I just want to humbley welcome and thank all of those that take the time to read what I write..Idon't have a particular theme at any given time...just write what I feel compelled to write at the time...Please if you read my blogs ..leave a comment..I would love to know what you think...thanks again and enjoy the journey....

Tuesday, April 12, 2011

MOMMOM

this was my post to the WOE nightly thread on Bonanza.. the question or theme for the evening was If you could turn back time ..what would you change or do different...
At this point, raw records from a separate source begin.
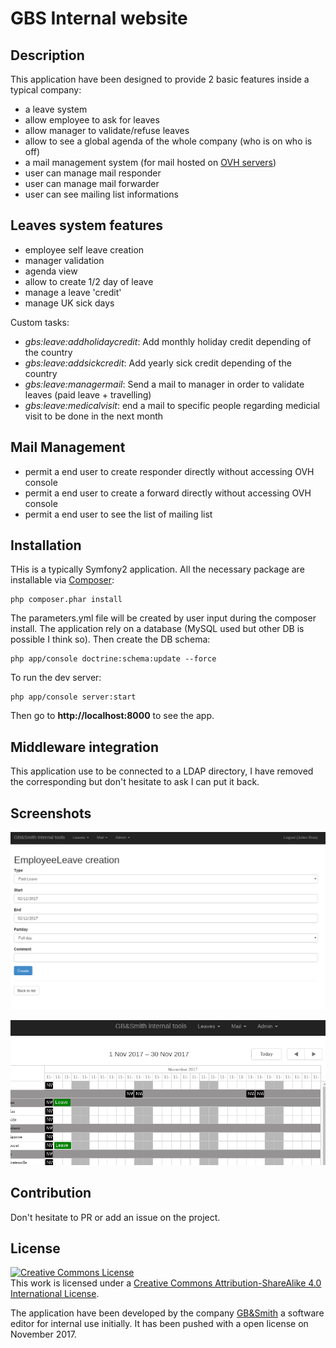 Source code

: # GBS Internal website

## Description

This application have been designed to provide 2 basic features inside a typical company:
 * a leave system
  * allow employee to ask for leaves
  * allow manager to validate/refuse leaves
  * allow to see a global agenda of the whole company (who is on who is off)
 * a mail management system (for mail hosted on [OVH servers](https://www.ovh.com/fr/emails/))
  * user can manage mail responder
  * user can manage mail forwarder
  * user can see mailing list informations

## Leaves system features

  * employee self leave creation
  * manager validation
  * agenda view
  * allow to create 1/2 day of leave
  * manage a leave 'credit'
  * manage UK sick days

Custom tasks:
 * _gbs:leave:addholidaycredit_: Add monthly holiday credit depending of the country
 * _gbs:leave:addsickcredit_: Add yearly sick credit depending of the country
 * _gbs:leave:managermail_: Send a mail to manager in order to validate leaves (paid leave + travelling)
 * _gbs:leave:medicalvisit_: end a mail to specific people regarding medicial visit to be done in the next month

## Mail Management
  * permit a end user to create responder directly without accessing OVH console
  * permit a end user to create a forward directly without accessing OVH console
  * permit a end user to see the list of mailing list

## Installation

THis is a typically Symfony2 application. All the necessary package are installable via [Composer](https://getcomposer.org/):

    php composer.phar install

The parameters.yml file will be created by user input during the composer install. The application rely on a database (MySQL used but other DB is possible I think so). Then create the DB schema:

    php app/console doctrine:schema:update --force

To run the dev server:

    php app/console server:start

Then go to **http://localhost:8000** to see the app.

## Middleware integration

This application use to be connected to a LDAP directory, I have removed the corresponding but don't hesitate to ask I can put it back.

## Screenshots

![leave creation](screenshot1.png)

![planning view](screenshot2.png)

## Contribution

Don't hesitate to PR or add an issue on the project.

## License

<a rel="license" href="http://creativecommons.org/licenses/by-sa/4.0/"><img
alt="Creative Commons License" style="border-width:0"
src="https://i.creativecommons.org/l/by-sa/4.0/88x31.png" /></a><br />This work
is licensed under a <a rel="license"
href="http://creativecommons.org/licenses/by-sa/4.0/">Creative Commons
Attribution-ShareAlike 4.0 International License</a>.

The application have been developed by the company
[GB&Smith](http://gbandsmith.com) a software editor for internal use initially.
It has been pushed with a open license on November 2017.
Hi Deb…I have to think about this..at first when I read the topic the first thing that came to my mind was that I could turn back time to where my grandmother fell in the bathroom…I wish I could turn back the time and not let that happen..that fall ultimately took her life 13 days later…exactly one week after her 90th birthday..I had spoken to her on the phone before the accident and we talked about her getting ready to turn 90 and that I had just turned 50…she was ever so grateful to have lived to see her oldest grandchild be 50..she said a lot of grandmothers dont get that..but she said she wanted to stick around awhile to see what happens..she was not ready to go…then the fall

my grandmother was my superstar…she loved me like no one else on earth…I miss her terribly..its been 8 years…she was so healthy..went to the doctors once a year for a physical..whatever the doctor told her to do…she did…she always like a little scoop of Breyers Vanilla ice cream after dinner..but her cholesterol was up and the doctor told her to cut back and she did…she was so disciplined..I have none of that..her daughter is my mother and my mother and I have always had a strained relationship…I havent seen my mother since my grandmothers funeral 8 years ago…didnt mean to be a bummer here..and its not meant to be…just brought back some great memories.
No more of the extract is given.